Economists at Bank of America Merrill Lynch and JP Morgan cut their Brazil 2020 economic growth forecast for the second time this month, with BAML down to 1.9% and JP Morgan to 1.8%.

BAML’s economists also lowered their 2020 and 2021 forecasts for the real to 4.00 per dollar from 3.84 and 3.85, respectively.

“Positive drivers for the real have been overwhelmed by negative pressures from a stronger dollar amid risk-off sentiment and domestic growth with downside surprises,” they wrote in a note.

“The halt in the monetary easing cycle should provide some support, however the depreciation pressures given the low carry are still strong,” they added.

Brazil’s central bank dipped into the currency derivatives market on Thursday for the fourth time this month, selling $1 billion of swaps contracts following Wednesday’s $500 million sale to slow or even reverse the real’s fall.

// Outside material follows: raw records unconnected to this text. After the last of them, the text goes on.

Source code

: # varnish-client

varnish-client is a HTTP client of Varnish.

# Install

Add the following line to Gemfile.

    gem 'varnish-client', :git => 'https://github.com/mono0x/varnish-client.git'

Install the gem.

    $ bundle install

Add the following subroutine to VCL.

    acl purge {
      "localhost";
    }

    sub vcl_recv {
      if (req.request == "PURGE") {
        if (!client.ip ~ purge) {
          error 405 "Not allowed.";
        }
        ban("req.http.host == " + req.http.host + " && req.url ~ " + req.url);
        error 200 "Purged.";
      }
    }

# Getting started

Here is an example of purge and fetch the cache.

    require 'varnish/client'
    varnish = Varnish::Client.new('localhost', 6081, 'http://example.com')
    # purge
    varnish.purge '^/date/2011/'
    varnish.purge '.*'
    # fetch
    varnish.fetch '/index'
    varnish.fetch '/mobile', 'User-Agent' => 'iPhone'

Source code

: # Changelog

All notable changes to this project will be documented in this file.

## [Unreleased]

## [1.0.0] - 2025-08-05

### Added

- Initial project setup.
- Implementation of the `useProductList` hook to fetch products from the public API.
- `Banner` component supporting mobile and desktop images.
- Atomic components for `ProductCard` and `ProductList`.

But any relief from its interventions this month has so far proven fleeting, with some traders saying it will take much more aggressive dollar selling by the central bank to have a more lasting effect on the exchange rate.

Three-month dollar/real implied volatility rose on Thursday above 11% for the first time in almost three months, inching closer to the 14% in August last year that prompted the central bank’s first spot market dollar sales in over a decade.